Provided entries:

-- Opening Marker --

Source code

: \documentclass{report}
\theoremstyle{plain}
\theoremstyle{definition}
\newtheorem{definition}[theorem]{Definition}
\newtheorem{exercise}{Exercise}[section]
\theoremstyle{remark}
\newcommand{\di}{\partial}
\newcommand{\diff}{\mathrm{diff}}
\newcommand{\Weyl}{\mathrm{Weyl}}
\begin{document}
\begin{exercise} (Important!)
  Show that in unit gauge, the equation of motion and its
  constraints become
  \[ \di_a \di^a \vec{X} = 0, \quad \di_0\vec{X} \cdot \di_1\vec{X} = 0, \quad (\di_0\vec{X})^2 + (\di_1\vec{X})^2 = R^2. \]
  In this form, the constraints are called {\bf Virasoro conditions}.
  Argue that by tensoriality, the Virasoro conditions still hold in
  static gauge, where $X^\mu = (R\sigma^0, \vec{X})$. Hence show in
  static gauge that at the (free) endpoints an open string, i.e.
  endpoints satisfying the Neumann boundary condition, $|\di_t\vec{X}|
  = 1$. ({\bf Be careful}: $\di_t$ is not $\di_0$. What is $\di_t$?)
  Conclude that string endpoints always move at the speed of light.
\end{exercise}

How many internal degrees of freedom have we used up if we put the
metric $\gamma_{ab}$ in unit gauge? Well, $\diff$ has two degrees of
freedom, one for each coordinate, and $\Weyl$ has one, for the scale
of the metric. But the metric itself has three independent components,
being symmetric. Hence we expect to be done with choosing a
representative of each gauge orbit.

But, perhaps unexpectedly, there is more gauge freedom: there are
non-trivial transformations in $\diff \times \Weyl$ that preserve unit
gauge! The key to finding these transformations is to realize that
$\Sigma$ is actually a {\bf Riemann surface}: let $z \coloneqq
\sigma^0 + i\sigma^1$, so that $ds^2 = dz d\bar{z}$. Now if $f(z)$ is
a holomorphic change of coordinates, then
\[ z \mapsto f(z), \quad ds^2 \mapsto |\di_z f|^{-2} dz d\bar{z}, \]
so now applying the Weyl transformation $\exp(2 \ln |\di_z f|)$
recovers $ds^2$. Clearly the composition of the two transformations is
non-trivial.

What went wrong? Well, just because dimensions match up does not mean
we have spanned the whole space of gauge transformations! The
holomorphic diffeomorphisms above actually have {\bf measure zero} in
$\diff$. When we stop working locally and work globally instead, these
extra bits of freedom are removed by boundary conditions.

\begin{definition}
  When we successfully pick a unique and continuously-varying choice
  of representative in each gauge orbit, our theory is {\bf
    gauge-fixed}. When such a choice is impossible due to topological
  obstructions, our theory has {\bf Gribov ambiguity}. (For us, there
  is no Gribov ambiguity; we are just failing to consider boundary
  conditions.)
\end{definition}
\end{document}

-- Closing Marker --

Task: Look through the records and gather every line containing "holomorphic".

Reply to the task:
a holomorphic change of coordinates, then
holomorphic diffeomorphisms above actually have {\bf measure zero} in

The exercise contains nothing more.